А тем временем в Берлине Мюллер и Донаньи готовили итоговую докладную записку о ходе и результатах миссии в Риме, которая, как они страстно надеялись, придаст наконец руководству ОКХ ту необходимую решимость, которая там до сих пор отсутствовала.
Глава 5
Другие контакты с Англией
Один из парадоксов в истории германской оппозиции состоит в том, что в результате контактов через Ватикан – которые с немецкой стороны вели люди, практически не имевшие никакого отношения к внешнеполитической деятельности и никогда ею не занимавшиеся, – от англичан был получен положительный ответ, в то время как подобные контакты, параллельно осуществлявшиеся профессиональными дипломатами, не дали никаких результатов. Одна из причин этого состоит в том, что англичане наверняка решили сконцентрировать усилия только на одном направлении и выбрали в качестве основного партнера по контактам с германской оппозицией группу, сформировавшуюся вокруг Бека. Возможно, они не знали точно имени человека, стоящего в центре заговора против нацистского режима, однако, с учетом заверений папы о том, что среди тех, с кем он имеет дело в Германии, находятся люди из высшего командного звена вермахта, об этом было не столь уж и трудно догадаться. Что же касается других представителей оппозиции, которые искали контакта с официальным Лондоном, то, хотя англичанам они и были более знакомы, чем их «заочные» партнеры из группы Бека, с кем поддерживались контакты через Ватикан, в то же время у Лондона были сомнения насчет их действительной способности осуществить в Германии государственный переворот.

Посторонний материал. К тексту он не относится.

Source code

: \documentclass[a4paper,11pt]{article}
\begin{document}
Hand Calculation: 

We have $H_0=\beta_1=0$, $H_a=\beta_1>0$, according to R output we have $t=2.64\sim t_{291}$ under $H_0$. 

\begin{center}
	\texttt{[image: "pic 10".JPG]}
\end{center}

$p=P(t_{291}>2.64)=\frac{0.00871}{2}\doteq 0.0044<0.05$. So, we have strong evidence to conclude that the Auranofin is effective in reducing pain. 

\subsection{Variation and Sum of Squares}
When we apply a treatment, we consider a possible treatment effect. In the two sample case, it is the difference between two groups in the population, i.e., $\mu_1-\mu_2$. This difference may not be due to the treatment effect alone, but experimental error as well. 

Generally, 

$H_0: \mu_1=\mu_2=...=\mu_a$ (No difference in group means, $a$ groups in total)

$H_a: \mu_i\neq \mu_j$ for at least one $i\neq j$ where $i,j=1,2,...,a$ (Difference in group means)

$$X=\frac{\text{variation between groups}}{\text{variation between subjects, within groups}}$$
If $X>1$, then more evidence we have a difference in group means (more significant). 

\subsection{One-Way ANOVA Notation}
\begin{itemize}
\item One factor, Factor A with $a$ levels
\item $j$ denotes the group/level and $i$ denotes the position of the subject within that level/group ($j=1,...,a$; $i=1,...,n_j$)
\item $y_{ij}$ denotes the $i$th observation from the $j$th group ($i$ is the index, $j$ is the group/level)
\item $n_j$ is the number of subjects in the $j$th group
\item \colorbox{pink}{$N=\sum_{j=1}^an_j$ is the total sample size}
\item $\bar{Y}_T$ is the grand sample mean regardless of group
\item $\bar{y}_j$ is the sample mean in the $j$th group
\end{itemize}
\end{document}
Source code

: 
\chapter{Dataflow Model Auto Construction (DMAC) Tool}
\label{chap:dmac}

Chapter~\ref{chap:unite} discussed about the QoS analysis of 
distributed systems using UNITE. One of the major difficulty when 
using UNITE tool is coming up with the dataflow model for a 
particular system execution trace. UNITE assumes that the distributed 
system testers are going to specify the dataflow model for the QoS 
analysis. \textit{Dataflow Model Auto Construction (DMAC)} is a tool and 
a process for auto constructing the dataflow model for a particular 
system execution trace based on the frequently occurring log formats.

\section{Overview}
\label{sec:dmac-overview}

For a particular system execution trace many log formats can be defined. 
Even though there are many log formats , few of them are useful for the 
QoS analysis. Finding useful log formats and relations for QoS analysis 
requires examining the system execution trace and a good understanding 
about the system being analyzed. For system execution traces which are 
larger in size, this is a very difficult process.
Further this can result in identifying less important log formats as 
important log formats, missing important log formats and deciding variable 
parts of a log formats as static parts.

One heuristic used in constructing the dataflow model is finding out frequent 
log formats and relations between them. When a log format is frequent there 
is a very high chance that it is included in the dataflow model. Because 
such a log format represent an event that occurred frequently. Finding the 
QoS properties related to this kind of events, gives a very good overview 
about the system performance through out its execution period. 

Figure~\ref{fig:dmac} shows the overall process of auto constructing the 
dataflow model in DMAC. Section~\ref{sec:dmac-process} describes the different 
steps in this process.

С того момента, как Англия и Франция вступили в войну, Вайцзеккер стал напрямую увязывать вопрос достижения мира с вопросом свержения нацистского режима и считал необходимым выяснить, в какой степени можно рассчитывать на поддержку западных союзников в достижении этих целей. Возможность осуществить это предоставилась, когда один молодой человек, еще не находящийся на дипломатической службе, но имевший личные связи с оппозицией в германском МИДе, получил приглашение посетить Соединенные Штаты. Вайцзеккер мог использовать предоставившуюся возможность, чтобы прозондировать позиции США и Англии относительно заключения мира с правительством, которое придет к власти в Германии после Гитлера, а также сообщить англичанам и американцам о тех благоприятных возможностях и факторах, которые существовали внутри Германии и могли бы способствовать такому развитию событий.

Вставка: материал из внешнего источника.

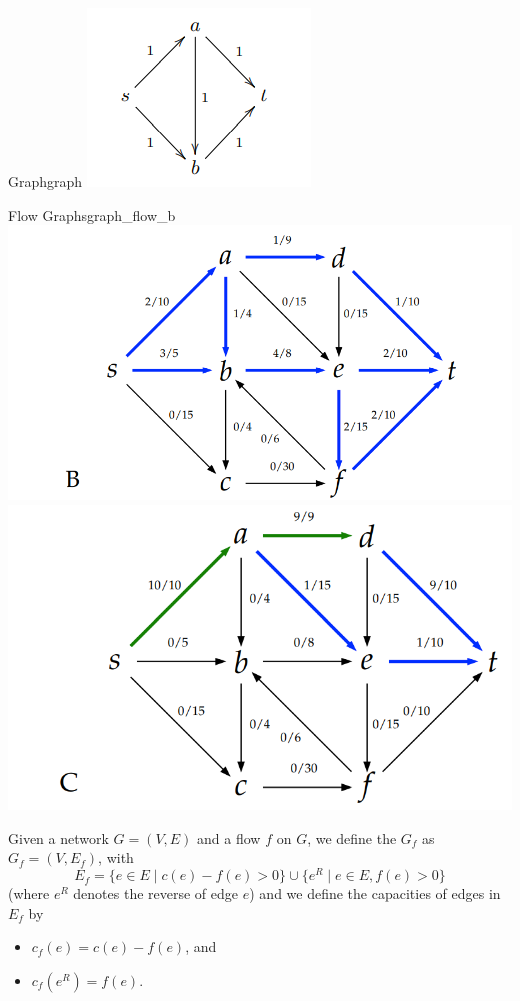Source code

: \documentclass{tufte-handout}
\begin{document}
\begin{questions}
\begin{model}{Graph}{graph}
\includegraphics{Flow_POGIL_1.png}
\label{graph1}
\end{model}

\begin{model}{Flow Graphs}{graph_flow_b}
\includegraphics[scale=.68]{Flow_POGIL_2.png}
\includegraphics[scale=.68]{Flow_POGIL_3.png}
\label{graph_flow_b}
\end{model}

\begin{defn}
  Given a network $G=(V,E)$ and a flow $f$ on $G$, we define the
   $G_{f}$ as $G_{f}=(V,E_f)$, with
  \[ E_f = \{ e \in E \mid c(e) - f(e) > 0 \} \cup \{ e^R \mid e \in
    E, f(e) > 0 \} \] (where $e^R$ denotes the reverse of edge $e$)
  and we define the capacities of edges in $E_f$ by
  \begin{itemize}
  \item $c_{f}(e)=c(e)-f(e)$, and
  \item $c_{f}(e^{R}) = f(e)$.
  \end{itemize}
\end{defn}


\end{questions}
\end{document}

Поездка Адама фон Тротта в США
С тех пор как сразу после войны начались обсуждения того, по каким причинам и мотивам люди вступали в ряды оппозиции, в качестве ответа на эти вопросы может быть представлена фигура Адама фон Тротта, который являлся живым воплощением и символом всего хорошего и честного, что было в Германии того времени. Именно поэтому его имя сразу приходит на ум. Высокий, симпатичный, всегда державшийся с достоинством, он был даже объектом поддразниваний со стороны своих друзей в Англии, которые говорили ему, что человек не имеет права «так хорошо смотреться». Он пользовался большим уважением с их стороны и за то, что, хотя и не производил впечатление человека простого и доступного, умел находить общий язык практически со всеми, независимо от происхождения и занимаемого положения в обществе. В 1931—1933 годах он был стипендиатом Роддса в Оксфордском университете; именно там он нашел друзей и пронес завязавшиеся еще тогда дружеские отношения через все нелегкие годы войны. Для многих из его английских друзей он был символом надежды на то, что после войны Германия действительно станет такой, о какой мечтал Тротт. «Когда мы узнали о его гибели (от рук гитлеровских палачей), – напишет позже один из них, – то почувствовали не только страшную горечь утраты от потери столь душевного и милого человека, хотя это и явилось для нас действительно страшным ударом; у нас также было ощущение, что погас луч света, который давал нам надежду на будущее».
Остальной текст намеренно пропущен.